Freelance Photographer

Catherine Karnow

Catherine Karnow

Born and raised in Hong Kong, the daughter of an American journalist, San Francisco-based photographer Catherine Karnow studied photography in high school and graduated from Brown University with honors degrees in Comparative Literature and Semiotics. After a brief career as a filmmaker—her film “Brooklyn Bridge” premiered at the Berlin Film Festival in 1984—she turned her attention to photography full time in 1986.
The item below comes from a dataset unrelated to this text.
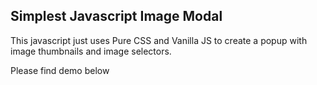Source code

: ## Simplest Javascript Image Modal 

This javascript just uses Pure CSS and Vanilla JS to create a popup with image thumbnails and image selectors.

Please find demo below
Catherine has covered Australian Aborigines; Bombay film stars; victims of Agent Orange in Vietnam; Russian “Old Believers” in Alaska; Greenwich, Connecticut high society; and an Albanian farm family. She gained unprecedented access to Prince Charles for her 2006 National Geographic feature, “Not Your Typical Radical.” In 1994, she was the only non-Vietnamese photojournalist to accompany General Giap on his historic first return to the forest encampment in the northern Vietnam highlands from which he plotted the battle of Dien Bien Phu. She has photographed extensively in Vietnam since 1990; her story on Amerasians appeared in the June 2009 issue of Smithsonian.

Catherine’s work appears in National Geographic, National Geographic Traveler, Smithsonian, French & German GEO and other international publications. She has also participated in several Day in the Life series, Passage to Vietnam, and Women in the Material World.